Frage an Rolf Mützenich von Erich H. bezüglich Finanzen
Werter Herr Dr. Mützenich,
ein Finanzwissenschaftler nahm gerade zur Rettung der Hypo Real Estate Stellung. Er sagte die Regierung beschreitet den falschen Weg. Niemand würde diese Bank vermissen. Die Parteien sollten lieber mit den zur Verfügung gestellten Geldern die erlittenen Verluste der Steuerzahler entschädigen.
Warum lassen sich die Parteien nicht von Fachleuten beraten?

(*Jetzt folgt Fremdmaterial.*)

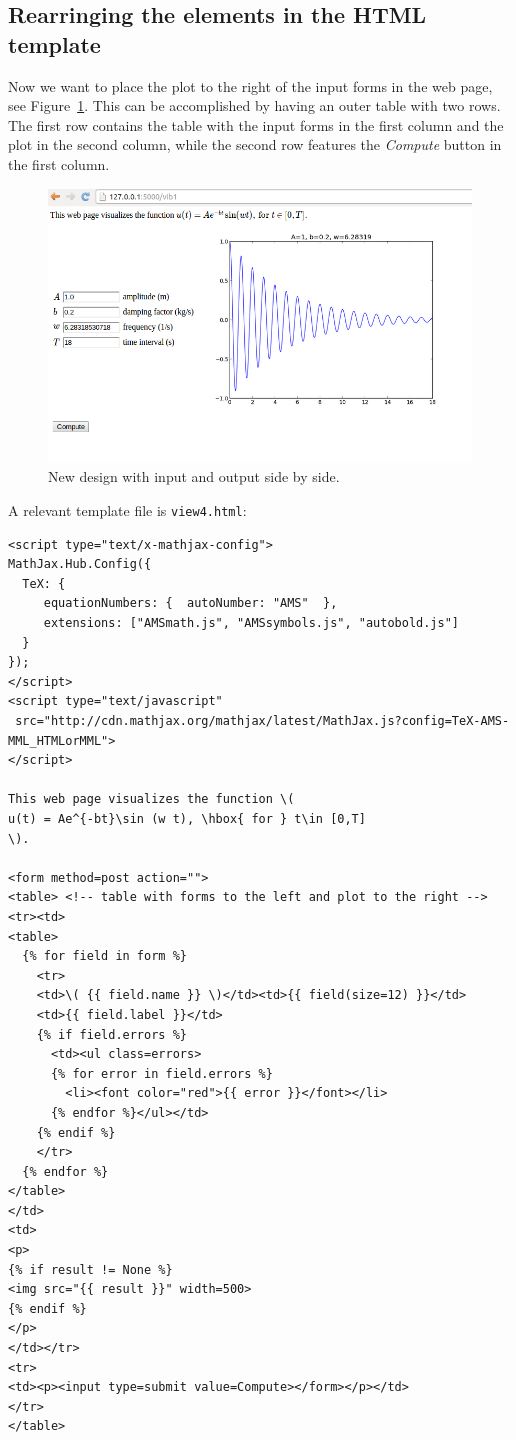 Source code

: \documentclass[%
oneside,                 %
final,                   %
10pt]{article}
\begin{document}
\subsection{Rearringing the elements in the HTML template}

Now we want to place the plot to the right of the input forms in
the web page, see Figure~\ref{wf:vib1:flask:fig:sidebyside}. This can
be accomplished by having an outer table with two rows. The first
row contains the table with the input forms in the first column and
the plot in the second column, while the second row features the
\emph{Compute} button in the first column.


\begin{figure}[ht]
  \centerline{\includegraphics[width=0.9\linewidth]{fig-web4sa/vib1_flask_table2.png}}
  \caption{
  New design with input and output side by side. \label{wf:vib1:flask:fig:sidebyside}
  }
\end{figure}


A relevant template file is \Verb!view4.html!:

\begin{Verbatim}[numbers=none,fontsize=\fontsize{9pt}{9pt},baselinestretch=0.85]
<script type="text/x-mathjax-config">
MathJax.Hub.Config({
  TeX: {
     equationNumbers: {  autoNumber: "AMS"  },
     extensions: ["AMSmath.js", "AMSsymbols.js", "autobold.js"]
  }
});
</script>
<script type="text/javascript"
 src="http://cdn.mathjax.org/mathjax/latest/MathJax.js?config=TeX-AMS-MML_HTMLorMML">
</script>

This web page visualizes the function \(
u(t) = Ae^{-bt}\sin (w t), \hbox{ for } t\in [0,T]
\).

<form method=post action="">
<table> <!-- table with forms to the left and plot to the right -->
<tr><td>
<table>
  {% for field in form %}
    <tr>
    <td>\( {{ field.name }} \)</td><td>{{ field(size=12) }}</td>
    <td>{{ field.label }}</td>
    {% if field.errors %}
      <td><ul class=errors>
      {% for error in field.errors %}
        <li><font color="red">{{ error }}</font></li>
      {% endfor %}</ul></td>
    {% endif %}
    </tr>
  {% endfor %}
</table>
</td>
<td>
<p>
{% if result != None %}
<img src="{{ result }}" width=500>
{% endif %}
</p>
</td></tr>
<tr>
<td><p><input type=submit value=Compute></form></p></td>
</tr>
</table>
\end{Verbatim}
\end{document}
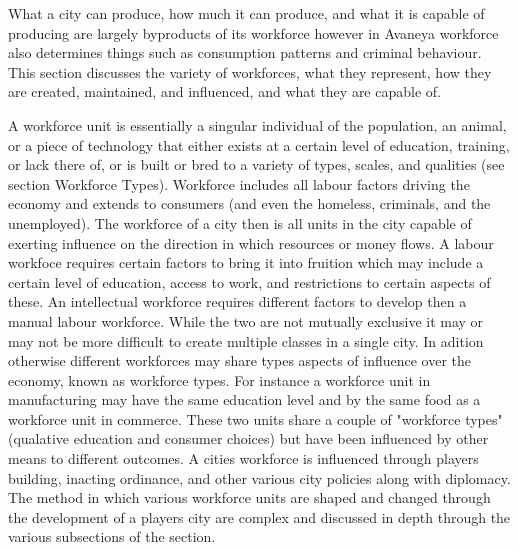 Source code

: 

What a city can produce, how much it can produce, and what it is capable of producing are largely byproducts of its workforce however in Avaneya workforce also determines things such as consumption patterns and criminal behaviour. This section discusses the variety of workforces, what they represent, how they are created, maintained, and influenced, and what they are capable of. 

A workforce unit is essentially a singular individual of the population, an animal, or a piece of technology that either exists at a certain level of education, training, or lack there of, or is built or bred to a variety of types, scales, and qualities (see section Workforce Types). Workforce includes all labour factors driving the economy and extends to consumers (and even the homeless, criminals, and the unemployed). The workforce of a city then is all units in the city capable of exerting influence on the direction in which resources or money flows. A labour workfoce requires certain factors to bring it into fruition which may include a certain level of education, access to work, and restrictions to certain aspects of these. An intellectual workforce requires different factors to develop then a manual labour workforce. While the two are not mutually exclusive it may or may not be more difficult to create multiple classes in a single city. In adition otherwise different workforces may share types aspects of influence over the economy, known as workforce types. For instance a workforce unit in manufacturing may have the same education level and by the same food as a workforce unit in commerce. These two units share a couple of "workforce types" (qualative education and consumer choices) but have been influenced by other means to different outcomes. A cities workforce is influenced through players building, inacting ordinance, and other various city policies along with diplomacy. The method in which various workforce units are shaped and changed through the development of a players city are complex and discussed in depth through the various subsections of the section.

Warum wurden die Verträge mit den Banken so laienhaft abgeschlossen, dass unter dem Vorstand befindlichen Mitarbeiter weiter mit übertrieben hohen Bonuszahlungen bedacht werden?
Warum hat die SPD/GRÜNE - Regierung in den Jahren 2003/2004 den Handel mit diesen wertlosen Papieren erlaubt unter Finanzminister Eichel (SPD)?
Mit freundlichen Grüßen
E. Humplik
Sehr geehrter Herr Humplik,
vielen Dank für Ihre Frage zur Hypo Real Estate (HRE). Ich weiß nicht, auf welchen Finanzwissenschaftler sie sich beziehen, ich kann Ihnen aber versichern, dass die meisten Finanzexperten dafür plädieren, die HRE auf keinen Fall pleite gehen zu lassen, da dies weitere Bankenzusammenbrüche nach sich ziehen könnte. Der Staat muss sich schon deshalb um die HRE kümmern, da international verabredet wurde, dass keiner mehr eine Bank, die andere mitreißen könnte, insolvent gehen lassen dürfe. Die HRE ist durch ihre Finanzgeschäfte stark mit vielen anderen Banken in Deutschland und Europa verbunden. Ginge sie Pleite und würde ihre Kredite nicht mehr tilgen, wird eine Kettenreaktion im gesamten übrigen Finanzsystem befürchtet. Zum anderen könnte durch eine Pleite des Baufinanzierers der Pfandbrief als Anlageform beschädigt werden, da die HRE mit einem Marktanteil von zehn Prozent als einer der größten Anbieter von Pfandbriefen gilt. Das abschreckende Beispiel der US-amerikanischen Bank Lehman-Brothers sollte uns hier Warnung sein.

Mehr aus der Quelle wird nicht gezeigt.